-- Opening Marker --

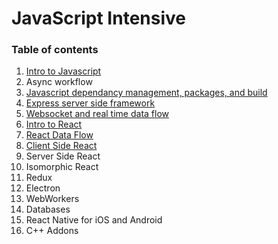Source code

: # JavaScript Intensive

### Table of contents
1. [Intro to Javascript](./intro)
2. Async workflow
3. [Javascript dependancy management, packages, and build](./packaging)
4. [Express server side framework](./express)
5. [Websocket and real time data flow](./websocket)
6. [Intro to React](./react)
7. [React Data Flow](./reactDataFlow)
8. [Client Side React](./clientSideReact)
9. Server Side React
10. Isomorphic React
11. Redux
12. Electron
13. WebWorkers
14. Databases
15. React Native for iOS and Android
16. C++ Addons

-- Closing Marker --

**TASK PROMPT**
Take the listing above and restate it word for word, without its pictures.

**RESPONSE BOX**
Source code

: # JavaScript Intensive

### Table of contents
1. [Intro to Javascript](./intro)
2. Async workflow
3. [Javascript dependancy management, packages, and build](./packaging)
4. [Express server side framework](./express)
5. [Websocket and real time data flow](./websocket)
6. [Intro to React](./react)
7. [React Data Flow](./reactDataFlow)
8. [Client Side React](./clientSideReact)
9. Server Side React
10. Isomorphic React
11. Redux
12. Electron
13. WebWorkers
14. Databases
15. React Native for iOS and Android
16. C++ Addons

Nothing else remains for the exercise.